Daß das nicht sein darf, war als Erkenntnis der Schritt von einem verlorenen Solo zum anderen. Also ist der Richard Strauss vom Skat-Tisch aufjestanden und hat jesagt: „so geht das nicht weiter, jeder Komponist, der aufgeführt oder auf Schallplatten reproduziert wird, soll für jede Aufführung und für jede Schallplatte, die verkauft wird, ein Honorar erhalten. Und damit das klappt, gründen mir die GEMA, die soll dann überall gucken: was wird aufgeführt, was wird verkauft, soll die Hand aufhalten und uns das Geld auszahlen.“
Gesagt, getan. Erstmal hat alles funktioniert, Berlin hat die Salome gemeldet und vier Jahre später hat die GEMA dem Richard Strauss drei Briketts in den Keller geschaufelt. Nur: jetzt nahm das überhand. Schallplatten etc. pp. sorgten für Aufruhr bei den Beamten von der GEMA. Weil: Salome ist eine Komposition, die dauert zwei Stunden. Schön. "Mein Papagei frißt keine harten Eier" ist auch eine Komposition, dauert aber drei Minuten. Salome: drei Briketts. "Papagei": drei Briketts, da kann doch was nicht richtig sein. Und den GEMA-BEAMTEN dämmerte die Erkenntnis: es gibt Musík und Músik. Musík ist Salome, Músik ist Papagei. Und schon war das Dilemma mit E- und U- Musik in der Welt. Mit weitestreichenden Folgen. Um nur einige Beispiele zu nennen:
Kleiderordnung:
Salome, also E-Musik, nur im Anzug oder Frack.

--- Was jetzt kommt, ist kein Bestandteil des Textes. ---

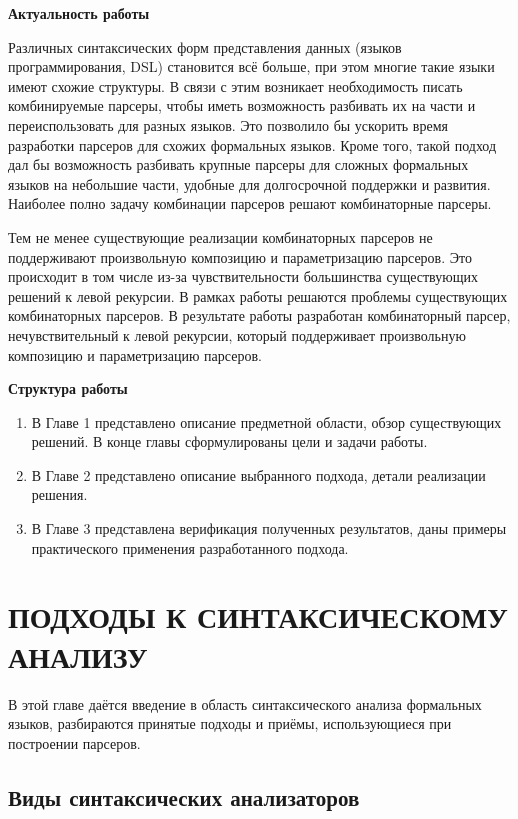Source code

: \documentclass[times]{itmo-student-thesis}
\begin{document}
\tableofcontents

\startprefacepage
\textbf{Актуальность работы}

Различных синтаксических форм представления данных (языков программирования, DSL) становится всё больше, при этом
многие	такие языки имеют схожие структуры. В связи с этим возникает необходимость писать комбинируемые парсеры, чтобы
иметь возможность разбивать их на части и переиспользовать для разных языков. Это позволило бы ускорить время
разработки парсеров для схожих формальных языков. Кроме того, такой подход дал бы возможность разбивать крупные парсеры
для сложных формальных языков на небольшие части, удобные для долгосрочной поддержки и развития. Наиболее полно задачу
комбинации парсеров решают комбинаторные парсеры. 

Тем не менее существующие реализации комбинаторных парсеров не поддерживают произвольную композицию и параметризацию
парсеров. Это происходит в том числе из-за чувствительности большинства существующих решений к левой рекурсии. В рамках
работы решаются проблемы существующих комбинаторных парсеров. В результате работы разработан комбинаторный парсер,
нечувствительный к левой рекурсии, который поддерживает произвольную композицию и параметризацию парсеров.

\textbf{Структура работы}

\begin{enumerate}
    \item В Главе 1 представлено описание предметной области, обзор существующих решений. В конце главы сформулированы 
    цели и задачи работы.
    \item В Главе 2 представлено описание выбранного подхода, детали реализации решения.
    \item В Главе 3 представлена верификация полученных результатов, даны примеры практического применения 
    разработанного подхода.
\end{enumerate}

\chapter{ПОДХОДЫ К СИНТАКСИЧЕСКОМУ АНАЛИЗУ}

В этой главе даётся введение в область синтаксического анализа формальных языков, разбираются принятые подходы и приёмы, 
использующиеся при построении парсеров.

\section{Виды синтаксических анализаторов}\label{sec:parsing_approaches}
\end{document}
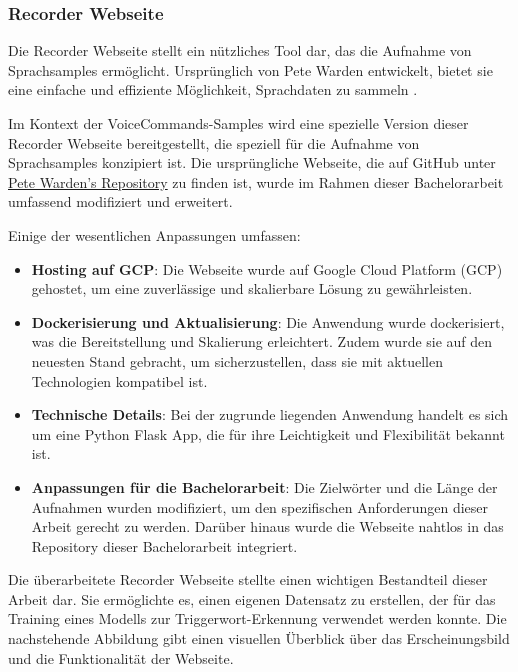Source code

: \documentclass[11pt,a4paper]{article}
\begin{document}
\subsubsection{Recorder Webseite}

Die Recorder Webseite stellt ein nützliches Tool dar, das die Aufnahme von Sprachsamples ermöglicht. 
Ursprünglich von Pete Warden entwickelt, bietet sie eine einfache und effiziente Möglichkeit, 
Sprachdaten zu sammeln \cite{warden2018speech}. 

\noindent \newline
Im Kontext der VoiceCommands-Samples wird eine spezielle Version dieser Recorder Webseite 
bereitgestellt, die speziell für die Aufnahme von Sprachsamples konzipiert ist. Die ursprüngliche 
Webseite, die auf GitHub unter 
\href{https://github.com/petewarden/open-speech-recording/tree/master}{Pete Warden's Repository} zu 
finden ist, wurde im Rahmen dieser Bachelorarbeit umfassend modifiziert und erweitert.

\noindent \newline
Einige der wesentlichen Anpassungen umfassen:

\begin{itemize}
    \item \textbf{Hosting auf GCP}: Die Webseite wurde auf Google Cloud Platform (GCP) gehostet, um 
	eine zuverlässige und skalierbare Lösung zu gewährleisten.
    \item \textbf{Dockerisierung und Aktualisierung}: Die Anwendung wurde dockerisiert, was die 
	Bereitstellung und Skalierung erleichtert. Zudem wurde sie auf den neuesten Stand gebracht, um 
	sicherzustellen, dass sie mit aktuellen Technologien kompatibel ist.
    \item \textbf{Technische Details}: Bei der zugrunde liegenden Anwendung handelt es sich um eine 
	Python Flask App, die für ihre Leichtigkeit und Flexibilität bekannt ist.
    \item \textbf{Anpassungen für die Bachelorarbeit}: Die Zielwörter und die Länge der Aufnahmen 
	wurden modifiziert, um den spezifischen Anforderungen dieser Arbeit gerecht zu werden. Darüber 
	hinaus wurde die Webseite nahtlos in das Repository dieser Bachelorarbeit integriert.
\end{itemize}

\noindent \newline
Die überarbeitete Recorder Webseite stellte einen wichtigen Bestandteil dieser Arbeit dar. Sie
ermöglichte es, einen eigenen Datensatz zu erstellen, der für das Training eines Modells zur
Triggerwort-Erkennung verwendet werden konnte. Die nachstehende Abbildung gibt einen visuellen 
Überblick über das Erscheinungsbild und die Funktionalität der Webseite.
\end{document}
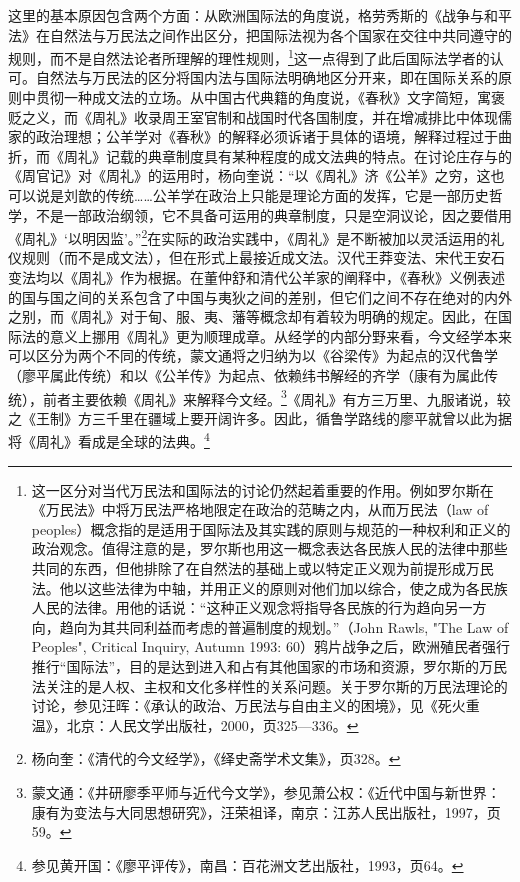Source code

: \documentclass[a4paper, 12pt, openright]{ctexbook}
\begin{document}
这里的基本原因包含两个方面：从欧洲国际法的角度说，格劳秀斯的《战争与和平法》在自然法与万民法之间作出区分，把国际法视为各个国家在交往中共同遵守的规则，而不是自然法论者所理解的理性规则，\footnote{这一区分对当代万民法和国际法的讨论仍然起着重要的作用。例如罗尔斯在《万民法》中将万民法严格地限定在政治的范畴之内，从而万民法（law of peoples）概念指的是适用于国际法及其实践的原则与规范的一种权利和正义的政治观念。值得注意的是，罗尔斯也用这一概念表达各民族人民的法律中那些共同的东西，但他排除了在自然法的基础上或以特定正义观为前提形成万民法。他以这些法律为中轴，并用正义的原则对他们加以综合，使之成为各民族人民的法律。用他的话说：“这种正义观念将指导各民族的行为趋向另一方向，趋向为其共同利益而考虑的普遍制度的规划。”（John Rawls, "The Law of Peoples", Critical Inquiry, Autumn 1993: 60）鸦片战争之后，欧洲殖民者强行推行“国际法”，目的是达到进入和占有其他国家的市场和资源，罗尔斯的万民法关注的是人权、主权和文化多样性的关系问题。关于罗尔斯的万民法理论的讨论，参见汪晖：《承认的政治、万民法与自由主义的困境》，见《死火重温》，北京：人民文学出版社，2000，页325—336。}这一点得到了此后国际法学者的认可。自然法与万民法的区分将国内法与国际法明确地区分开来，即在国际关系的原则中贯彻一种成文法的立场。从中国古代典籍的角度说，《春秋》文字简短，寓褒贬之义，而《周礼》收录周王室官制和战国时代各国制度，并在增减排比中体现儒家的政治理想；公羊学对《春秋》的解释必须诉诸于具体的语境，解释过程过于曲折，而《周礼》记载的典章制度具有某种程度的成文法典的特点。在讨论庄存与的《周官记》对《周礼》的运用时，杨向奎说：“以《周礼》济《公羊》之穷，这也可以说是刘歆的传统……公羊学在政治上只能是理论方面的发挥，它是一部历史哲学，不是一部政治纲领，它不具备可运用的典章制度，只是空洞议论，因之要借用《周礼》‘以明因监’。”\footnote{杨向奎：《清代的今文经学》，《绎史斋学术文集》，页328。}在实际的政治实践中，《周礼》是不断被加以灵活运用的礼仪规则（而不是成文法），但在形式上最接近成文法。汉代王莽变法、宋代王安石变法均以《周礼》作为根据。在董仲舒和清代公羊家的阐释中，《春秋》义例表述的国与国之间的关系包含了中国与夷狄之间的差别，但它们之间不存在绝对的内外之别，而《周礼》对于甸、服、夷、藩等概念却有着较为明确的规定。因此，在国际法的意义上挪用《周礼》更为顺理成章。从经学的内部分野来看，今文经学本来可以区分为两个不同的传统，蒙文通将之归纳为以《谷梁传》为起点的汉代鲁学（廖平属此传统）和以《公羊传》为起点、依赖纬书解经的齐学（康有为属此传统），前者主要依赖《周礼》来解释今文经。\footnote{蒙文通：《井研廖季平师与近代今文学》，参见萧公权：《近代中国与新世界：康有为变法与大同思想研究》，汪荣祖译，南京：江苏人民出版社，1997，页59。}《周礼》有方三万里、九服诸说，较之《王制》方三千里在疆域上要开阔许多。因此，循鲁学路线的廖平就曾以此为据将《周礼》看成是全球的法典。\footnote{参见黄开国：《廖平评传》，南昌：百花洲文艺出版社，1993，页64。}
\end{document}
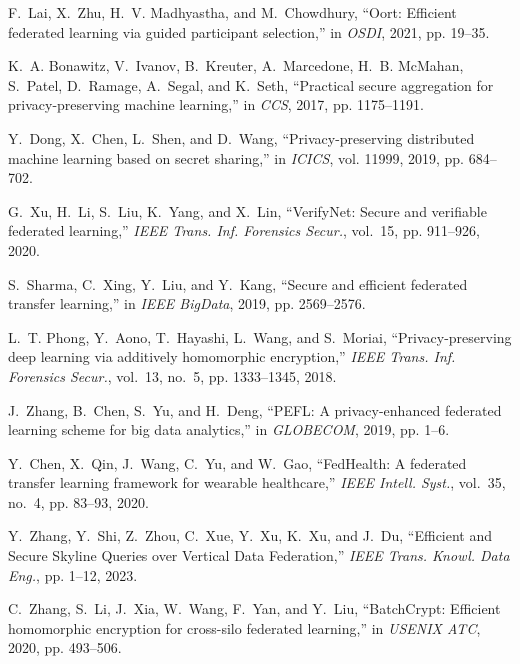 \documentclass[11pt]{article}
\begin{document}
\begin{thebibliography}{10}
F.~Lai, X.~Zhu, H.~V. Madhyastha, and M.~Chowdhury, ``Oort: Efficient federated
  learning via guided participant selection,'' in \emph{{OSDI}}, 2021, pp.
  19--35.

K.~A. Bonawitz, V.~Ivanov, B.~Kreuter, A.~Marcedone, H.~B. McMahan, S.~Patel,
  D.~Ramage, A.~Segal, and K.~Seth, ``Practical secure aggregation for
  privacy-preserving machine learning,'' in \emph{{CCS}}, 2017, pp. 1175--1191.

Y.~Dong, X.~Chen, L.~Shen, and D.~Wang, ``Privacy-preserving distributed
  machine learning based on secret sharing,'' in \emph{{ICICS}}, vol. 11999,
  2019, pp. 684--702.

G.~Xu, H.~Li, S.~Liu, K.~Yang, and X.~Lin, ``{VerifyNet}: Secure and verifiable
  federated learning,'' \emph{{IEEE} Trans. Inf. Forensics Secur.}, vol.~15,
  pp. 911--926, 2020.

S.~Sharma, C.~Xing, Y.~Liu, and Y.~Kang, ``Secure and efficient federated
  transfer learning,'' in \emph{{IEEE} BigData}, 2019, pp. 2569--2576.

L.~T. Phong, Y.~Aono, T.~Hayashi, L.~Wang, and S.~Moriai, ``Privacy-preserving
  deep learning via additively homomorphic encryption,'' \emph{{IEEE} Trans.
  Inf. Forensics Secur.}, vol.~13, no.~5, pp. 1333--1345, 2018.

J.~Zhang, B.~Chen, S.~Yu, and H.~Deng, ``{PEFL:} {A} privacy-enhanced federated
  learning scheme for big data analytics,'' in \emph{{GLOBECOM}}, 2019, pp.
  1--6.

Y.~Chen, X.~Qin, J.~Wang, C.~Yu, and W.~Gao, ``{FedHealth}: {A} federated
  transfer learning framework for wearable healthcare,'' \emph{{IEEE} Intell.
  Syst.}, vol.~35, no.~4, pp. 83--93, 2020.

Y.~Zhang, Y.~Shi, Z.~Zhou, C.~Xue, Y.~Xu, K.~Xu, and J.~Du, ``Efficient and Secure Skyline Queries over Vertical Data Federation,'' \emph{{IEEE} Trans. Knowl. Data Eng.}, pp. 1--12, 2023.

C.~Zhang, S.~Li, J.~Xia, W.~Wang, F.~Yan, and Y.~Liu, ``{BatchCrypt}: Efficient
  homomorphic encryption for cross-silo federated learning,'' in \emph{{USENIX}
  {ATC}}, 2020, pp. 493--506.


\end{thebibliography}
\end{document}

Papagei, also U-Musik,: egal.
Salome: Rauchverbot.
Papagei: Bauchladen, Zigarren, Zigaretten, alles.
Salome: Essen nur in der Pause.
Papagei: Hämchen, Gulasch, normal.
Salome: flirten nur mit Opernglas.
Papagei: Geh'n wir zu Dir oder zu mir?
Salome: 80 Mark Eintritt.
Papagei: ich wollt nur mal gucken.
Salome: Sex nur auf der Bühne
Papagei: keine harten Eier.
Salome: mehr als eine Aufführung pro Abend, sprich drei Brikett, geht nicht.
Papagei: 30 mal am Abend? Kein Thema! Gleich 90 Briketts!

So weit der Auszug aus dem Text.